[Records from a dataset]

___

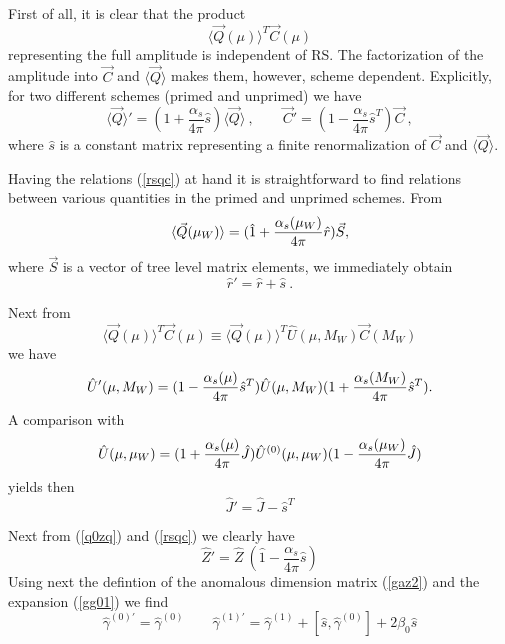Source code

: \documentclass[12pt,rotate]{article}
\def\as{\alpha_s}
\def\aspi{\frac{\as}{4\pi}}
\begin{document}
\begin{itemize}
\begin{itemize}
\begin{itemize}
First of all, it is clear that the product
\begin{equation}\label{qtc}
\langle\vec Q(\mu)\rangle^T\vec C(\mu)  \end{equation}
representing the full amplitude is independent of RS. 
The factorization of the amplitude into $\vec C$ and
$\langle\vec Q\rangle$
makes them, however, scheme dependent.
Explicitly, for two different schemes
(primed and unprimed) we have
\begin{equation}\label{rsqc}
\langle\vec Q\rangle'
=(1+\aspi \hat s)\langle\vec Q\rangle~,\qquad
 \vec C'=(1-\aspi \hat s^T)\vec C~,  \end{equation}
 where $\hat s$ is a constant matrix representing a finite
renormalization of $\vec C$ and $\langle\vec Q\rangle$.

Having the relations (\ref{rsqc}) at hand it is straightforward
to find relations between various quantities in the primed and
unprimed schemes. From
\begin{equation}\label{qarsP}
\langle\vec Q(\mu_W)\rangle=(\hat 1
+{\as(\mu_W)\over 4\pi} \hat r)\vec S,  \end{equation}
where $\vec S$ is a vector of tree level matrix elements, 
we immediately obtain
\begin{equation}\label{rprs}  
\hat r'=\hat r+ \hat s~.  \end{equation}

Next from
\begin{equation}\label{qtuc} \langle\vec Q(\mu)\rangle^T\vec C(\mu)\equiv
  \langle\vec Q(\mu)\rangle^T \hat U(\mu,M_W) \vec C(M_W)  \end{equation}
we have
\begin{equation}\label{upus} \hat U'(\mu,M_W)=
(1-{\as(\mu)\over 4\pi}\hat s^T)
\hat U(\mu,M_W)(1+{\as(M_W)\over 4\pi}\hat s^T).
\end{equation}
A comparison with 
\begin{equation}\label{u1jjP}
\hat U(\mu,\mu_W)=
(1+{\as(\mu)\over 4\pi} \hat J) \hat U^{(0)}(\mu,\mu_W) 
(1-{\as(\mu_W)\over 4\pi} \hat J)
\end{equation}
 yields then
\begin{equation}\label{jpjs} \hat J'=\hat J-\hat s^T \end{equation}

Next from (\ref{q0zq}) and (\ref{rsqc}) we clearly have
\begin{equation}\label{zpzs}  \hat Z'=\hat Z~ (\hat 1- \aspi \hat s)  
\end{equation}
Using next the defintion of the anomalous dimension matrix
(\ref{gaz2}) and the expansion (\ref{gg01}) we find 
\begin{equation}\label{gpgs}
\hat \gamma^{(0)\prime}=\hat\gamma^{(0)} \qquad
 \hat\gamma^{(1)\prime}=\hat\gamma^{(1)}+[\hat s,\hat\gamma^{(0)}]+
2\beta_0 \hat s \end{equation}


\end{itemize}
\end{itemize}
\end{itemize}
\end{document}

___

Task description:
The answer must match the entries above line for line, with the pictures dropped.

Result of this task:
Source code

: \documentclass[12pt,rotate]{article}
\def\as{\alpha_s}
\def\aspi{\frac{\as}{4\pi}}
\begin{document}
\begin{itemize}
\begin{itemize}
\begin{itemize}
First of all, it is clear that the product
\begin{equation}\label{qtc}
\langle\vec Q(\mu)\rangle^T\vec C(\mu)  \end{equation}
representing the full amplitude is independent of RS. 
The factorization of the amplitude into $\vec C$ and
$\langle\vec Q\rangle$
makes them, however, scheme dependent.
Explicitly, for two different schemes
(primed and unprimed) we have
\begin{equation}\label{rsqc}
\langle\vec Q\rangle'
=(1+\aspi \hat s)\langle\vec Q\rangle~,\qquad
 \vec C'=(1-\aspi \hat s^T)\vec C~,  \end{equation}
 where $\hat s$ is a constant matrix representing a finite
renormalization of $\vec C$ and $\langle\vec Q\rangle$.

Having the relations (\ref{rsqc}) at hand it is straightforward
to find relations between various quantities in the primed and
unprimed schemes. From
\begin{equation}\label{qarsP}
\langle\vec Q(\mu_W)\rangle=(\hat 1
+{\as(\mu_W)\over 4\pi} \hat r)\vec S,  \end{equation}
where $\vec S$ is a vector of tree level matrix elements, 
we immediately obtain
\begin{equation}\label{rprs}  
\hat r'=\hat r+ \hat s~.  \end{equation}

Next from
\begin{equation}\label{qtuc} \langle\vec Q(\mu)\rangle^T\vec C(\mu)\equiv
  \langle\vec Q(\mu)\rangle^T \hat U(\mu,M_W) \vec C(M_W)  \end{equation}
we have
\begin{equation}\label{upus} \hat U'(\mu,M_W)=
(1-{\as(\mu)\over 4\pi}\hat s^T)
\hat U(\mu,M_W)(1+{\as(M_W)\over 4\pi}\hat s^T).
\end{equation}
A comparison with 
\begin{equation}\label{u1jjP}
\hat U(\mu,\mu_W)=
(1+{\as(\mu)\over 4\pi} \hat J) \hat U^{(0)}(\mu,\mu_W) 
(1-{\as(\mu_W)\over 4\pi} \hat J)
\end{equation}
 yields then
\begin{equation}\label{jpjs} \hat J'=\hat J-\hat s^T \end{equation}

Next from (\ref{q0zq}) and (\ref{rsqc}) we clearly have
\begin{equation}\label{zpzs}  \hat Z'=\hat Z~ (\hat 1- \aspi \hat s)  
\end{equation}
Using next the defintion of the anomalous dimension matrix
(\ref{gaz2}) and the expansion (\ref{gg01}) we find 
\begin{equation}\label{gpgs}
\hat \gamma^{(0)\prime}=\hat\gamma^{(0)} \qquad
 \hat\gamma^{(1)\prime}=\hat\gamma^{(1)}+[\hat s,\hat\gamma^{(0)}]+
2\beta_0 \hat s \end{equation}


\end{itemize}
\end{itemize}
\end{itemize}
\end{document}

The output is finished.